Exercise requirements: Every line containing the string "downkyi" is to be copied from the records.

● ● ● ●

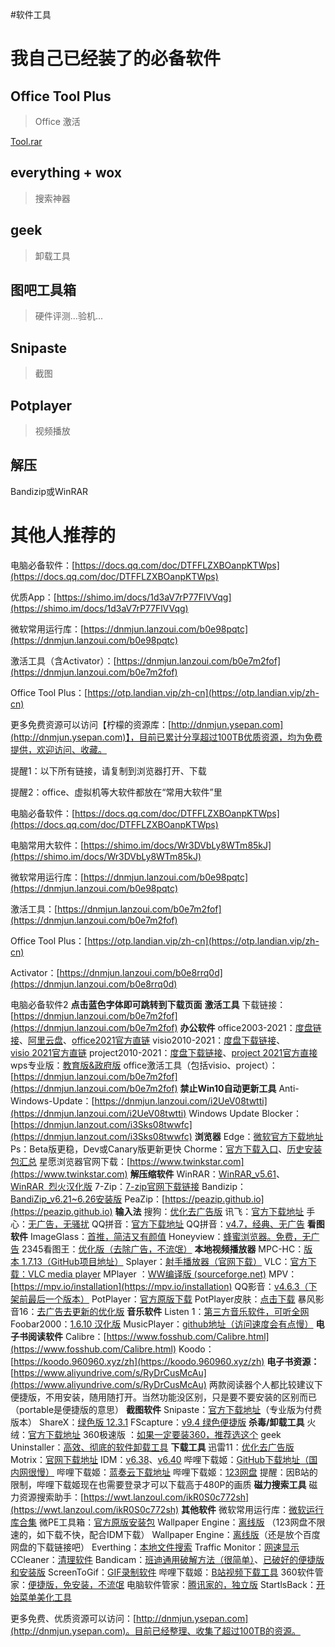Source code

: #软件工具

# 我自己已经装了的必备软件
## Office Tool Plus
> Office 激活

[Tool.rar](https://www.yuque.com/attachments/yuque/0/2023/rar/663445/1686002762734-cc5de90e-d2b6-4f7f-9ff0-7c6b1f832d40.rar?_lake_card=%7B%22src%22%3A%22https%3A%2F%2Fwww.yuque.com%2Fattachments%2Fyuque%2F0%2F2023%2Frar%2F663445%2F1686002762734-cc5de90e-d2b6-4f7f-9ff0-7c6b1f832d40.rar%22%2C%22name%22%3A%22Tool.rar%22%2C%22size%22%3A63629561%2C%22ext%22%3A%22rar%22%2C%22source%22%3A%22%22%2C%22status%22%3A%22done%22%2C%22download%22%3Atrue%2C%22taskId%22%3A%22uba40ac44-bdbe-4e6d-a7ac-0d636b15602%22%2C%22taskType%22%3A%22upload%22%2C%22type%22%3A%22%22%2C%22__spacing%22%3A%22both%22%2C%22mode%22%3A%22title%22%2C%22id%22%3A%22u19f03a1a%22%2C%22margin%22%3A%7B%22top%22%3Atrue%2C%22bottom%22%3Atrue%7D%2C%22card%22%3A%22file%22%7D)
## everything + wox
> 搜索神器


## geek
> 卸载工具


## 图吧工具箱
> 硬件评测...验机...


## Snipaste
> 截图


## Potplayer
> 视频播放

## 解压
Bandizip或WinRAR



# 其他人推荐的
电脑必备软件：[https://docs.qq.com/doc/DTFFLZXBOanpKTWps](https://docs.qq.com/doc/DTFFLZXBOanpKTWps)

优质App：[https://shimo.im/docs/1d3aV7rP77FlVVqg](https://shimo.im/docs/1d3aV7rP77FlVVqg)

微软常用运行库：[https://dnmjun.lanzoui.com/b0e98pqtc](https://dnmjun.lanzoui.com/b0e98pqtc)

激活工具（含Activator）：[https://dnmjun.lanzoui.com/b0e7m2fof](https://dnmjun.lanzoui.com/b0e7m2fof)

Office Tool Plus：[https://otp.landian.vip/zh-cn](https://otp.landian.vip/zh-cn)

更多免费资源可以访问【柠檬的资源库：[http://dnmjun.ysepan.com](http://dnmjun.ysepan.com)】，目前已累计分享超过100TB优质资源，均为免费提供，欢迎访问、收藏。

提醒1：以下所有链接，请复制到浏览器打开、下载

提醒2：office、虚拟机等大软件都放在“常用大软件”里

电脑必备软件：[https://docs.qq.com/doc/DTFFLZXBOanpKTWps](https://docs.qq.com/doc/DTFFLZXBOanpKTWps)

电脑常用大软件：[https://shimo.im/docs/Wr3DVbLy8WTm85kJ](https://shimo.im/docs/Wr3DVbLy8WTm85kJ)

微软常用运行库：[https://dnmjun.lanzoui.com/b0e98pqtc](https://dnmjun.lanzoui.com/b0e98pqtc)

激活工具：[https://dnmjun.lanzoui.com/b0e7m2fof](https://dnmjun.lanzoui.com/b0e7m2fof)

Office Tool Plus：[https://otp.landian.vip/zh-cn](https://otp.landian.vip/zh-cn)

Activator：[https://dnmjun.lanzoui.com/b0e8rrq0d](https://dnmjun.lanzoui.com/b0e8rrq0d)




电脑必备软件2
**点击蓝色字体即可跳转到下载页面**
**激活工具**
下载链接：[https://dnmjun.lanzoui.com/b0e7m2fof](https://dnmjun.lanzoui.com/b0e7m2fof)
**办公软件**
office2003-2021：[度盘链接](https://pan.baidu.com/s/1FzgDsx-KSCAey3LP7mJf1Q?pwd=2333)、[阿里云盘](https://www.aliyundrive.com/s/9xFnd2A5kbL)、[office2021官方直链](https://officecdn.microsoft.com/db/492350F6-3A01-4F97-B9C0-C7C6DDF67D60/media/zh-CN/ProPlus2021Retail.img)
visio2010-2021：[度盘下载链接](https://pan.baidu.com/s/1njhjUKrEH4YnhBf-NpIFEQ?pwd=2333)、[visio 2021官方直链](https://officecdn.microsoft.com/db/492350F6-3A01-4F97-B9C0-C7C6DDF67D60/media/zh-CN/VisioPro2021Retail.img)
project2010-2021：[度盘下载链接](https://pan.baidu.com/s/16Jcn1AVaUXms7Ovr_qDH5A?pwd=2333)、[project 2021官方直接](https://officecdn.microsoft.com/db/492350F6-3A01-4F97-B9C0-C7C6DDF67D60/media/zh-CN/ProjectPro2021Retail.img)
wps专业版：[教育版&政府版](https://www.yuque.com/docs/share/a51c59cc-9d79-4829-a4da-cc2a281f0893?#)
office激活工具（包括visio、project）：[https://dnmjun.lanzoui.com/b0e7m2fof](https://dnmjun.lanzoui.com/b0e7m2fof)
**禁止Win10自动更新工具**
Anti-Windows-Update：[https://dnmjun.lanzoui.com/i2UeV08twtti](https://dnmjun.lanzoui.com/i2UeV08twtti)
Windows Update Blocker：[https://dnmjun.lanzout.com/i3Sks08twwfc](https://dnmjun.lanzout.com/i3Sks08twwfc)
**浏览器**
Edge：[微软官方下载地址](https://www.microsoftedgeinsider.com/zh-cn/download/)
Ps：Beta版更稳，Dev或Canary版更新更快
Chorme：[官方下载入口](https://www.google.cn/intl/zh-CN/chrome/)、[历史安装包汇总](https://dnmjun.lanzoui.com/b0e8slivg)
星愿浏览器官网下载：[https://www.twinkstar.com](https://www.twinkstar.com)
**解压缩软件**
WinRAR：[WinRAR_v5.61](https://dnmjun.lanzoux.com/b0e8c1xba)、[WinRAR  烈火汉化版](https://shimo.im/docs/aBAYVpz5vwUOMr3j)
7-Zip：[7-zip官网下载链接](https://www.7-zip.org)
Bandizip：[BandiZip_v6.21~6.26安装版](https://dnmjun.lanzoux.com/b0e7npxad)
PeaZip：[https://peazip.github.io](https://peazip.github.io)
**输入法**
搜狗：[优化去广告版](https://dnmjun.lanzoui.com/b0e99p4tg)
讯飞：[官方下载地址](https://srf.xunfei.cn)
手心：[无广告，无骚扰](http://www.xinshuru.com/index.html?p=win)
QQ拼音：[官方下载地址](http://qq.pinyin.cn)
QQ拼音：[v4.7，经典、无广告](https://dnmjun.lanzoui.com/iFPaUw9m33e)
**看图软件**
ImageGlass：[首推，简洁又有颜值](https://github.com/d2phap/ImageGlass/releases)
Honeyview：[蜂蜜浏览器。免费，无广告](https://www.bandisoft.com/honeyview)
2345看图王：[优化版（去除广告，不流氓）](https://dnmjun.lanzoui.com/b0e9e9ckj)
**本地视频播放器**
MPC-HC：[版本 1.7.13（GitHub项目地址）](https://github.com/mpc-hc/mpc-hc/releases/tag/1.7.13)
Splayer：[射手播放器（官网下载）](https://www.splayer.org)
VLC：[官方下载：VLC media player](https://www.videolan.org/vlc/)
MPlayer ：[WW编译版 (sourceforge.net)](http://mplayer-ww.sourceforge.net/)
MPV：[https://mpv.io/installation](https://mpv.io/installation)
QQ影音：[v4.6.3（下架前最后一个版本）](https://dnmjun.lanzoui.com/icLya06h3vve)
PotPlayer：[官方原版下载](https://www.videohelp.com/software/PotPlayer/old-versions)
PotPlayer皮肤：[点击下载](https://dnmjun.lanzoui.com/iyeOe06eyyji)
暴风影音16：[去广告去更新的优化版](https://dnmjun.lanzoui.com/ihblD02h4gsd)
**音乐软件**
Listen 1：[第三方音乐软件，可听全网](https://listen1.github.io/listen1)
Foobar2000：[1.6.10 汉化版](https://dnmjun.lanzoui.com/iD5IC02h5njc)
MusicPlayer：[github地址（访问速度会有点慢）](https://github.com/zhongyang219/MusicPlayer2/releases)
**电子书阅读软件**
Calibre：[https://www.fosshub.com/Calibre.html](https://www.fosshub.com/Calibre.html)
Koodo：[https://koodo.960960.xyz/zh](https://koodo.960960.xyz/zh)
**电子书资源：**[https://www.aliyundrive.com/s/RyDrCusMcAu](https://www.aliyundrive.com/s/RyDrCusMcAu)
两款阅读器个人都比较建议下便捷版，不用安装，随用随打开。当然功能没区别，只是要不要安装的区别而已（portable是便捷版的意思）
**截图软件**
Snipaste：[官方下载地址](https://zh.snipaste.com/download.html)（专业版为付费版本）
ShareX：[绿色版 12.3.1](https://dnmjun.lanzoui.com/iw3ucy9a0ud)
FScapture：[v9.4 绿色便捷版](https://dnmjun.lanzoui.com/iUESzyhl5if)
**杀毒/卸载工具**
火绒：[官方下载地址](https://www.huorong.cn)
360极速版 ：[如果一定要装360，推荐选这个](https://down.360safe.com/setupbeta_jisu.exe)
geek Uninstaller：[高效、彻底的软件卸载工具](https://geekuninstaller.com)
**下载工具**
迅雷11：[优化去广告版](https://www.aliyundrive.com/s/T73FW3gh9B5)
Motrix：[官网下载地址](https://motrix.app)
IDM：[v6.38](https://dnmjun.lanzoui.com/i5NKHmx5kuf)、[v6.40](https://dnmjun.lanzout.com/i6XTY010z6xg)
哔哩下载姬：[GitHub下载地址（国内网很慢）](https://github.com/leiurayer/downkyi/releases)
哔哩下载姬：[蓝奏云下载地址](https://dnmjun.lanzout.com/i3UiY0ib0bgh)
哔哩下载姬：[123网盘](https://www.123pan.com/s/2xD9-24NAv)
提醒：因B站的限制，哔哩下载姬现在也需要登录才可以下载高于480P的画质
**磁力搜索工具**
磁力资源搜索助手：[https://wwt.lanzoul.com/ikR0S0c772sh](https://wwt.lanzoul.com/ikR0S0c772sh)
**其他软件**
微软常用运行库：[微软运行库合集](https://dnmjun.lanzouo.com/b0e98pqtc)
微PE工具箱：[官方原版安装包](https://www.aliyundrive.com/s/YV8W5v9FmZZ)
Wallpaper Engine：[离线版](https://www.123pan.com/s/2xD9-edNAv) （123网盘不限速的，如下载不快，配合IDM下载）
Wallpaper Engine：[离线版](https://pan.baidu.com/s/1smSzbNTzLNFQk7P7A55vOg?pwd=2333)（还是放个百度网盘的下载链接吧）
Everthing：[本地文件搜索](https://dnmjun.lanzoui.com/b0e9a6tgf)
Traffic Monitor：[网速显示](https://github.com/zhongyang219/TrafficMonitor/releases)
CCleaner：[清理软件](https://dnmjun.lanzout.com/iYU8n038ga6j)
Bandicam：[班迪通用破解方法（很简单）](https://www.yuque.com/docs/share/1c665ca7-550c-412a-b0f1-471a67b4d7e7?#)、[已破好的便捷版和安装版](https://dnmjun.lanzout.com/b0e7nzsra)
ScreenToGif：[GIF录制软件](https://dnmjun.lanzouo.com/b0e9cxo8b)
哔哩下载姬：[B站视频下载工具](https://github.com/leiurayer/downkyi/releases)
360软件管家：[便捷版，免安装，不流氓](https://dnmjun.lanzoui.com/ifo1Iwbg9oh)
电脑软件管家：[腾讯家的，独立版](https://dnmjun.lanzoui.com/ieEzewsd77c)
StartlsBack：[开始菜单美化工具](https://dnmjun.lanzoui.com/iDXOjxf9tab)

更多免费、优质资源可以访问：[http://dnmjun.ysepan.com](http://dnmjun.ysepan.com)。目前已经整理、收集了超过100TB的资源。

● ● ● ●

Answer space:
哔哩下载姬：[GitHub下载地址（国内网很慢）](https://github.com/leiurayer/downkyi/releases)
哔哩下载姬：[B站视频下载工具](https://github.com/leiurayer/downkyi/releases)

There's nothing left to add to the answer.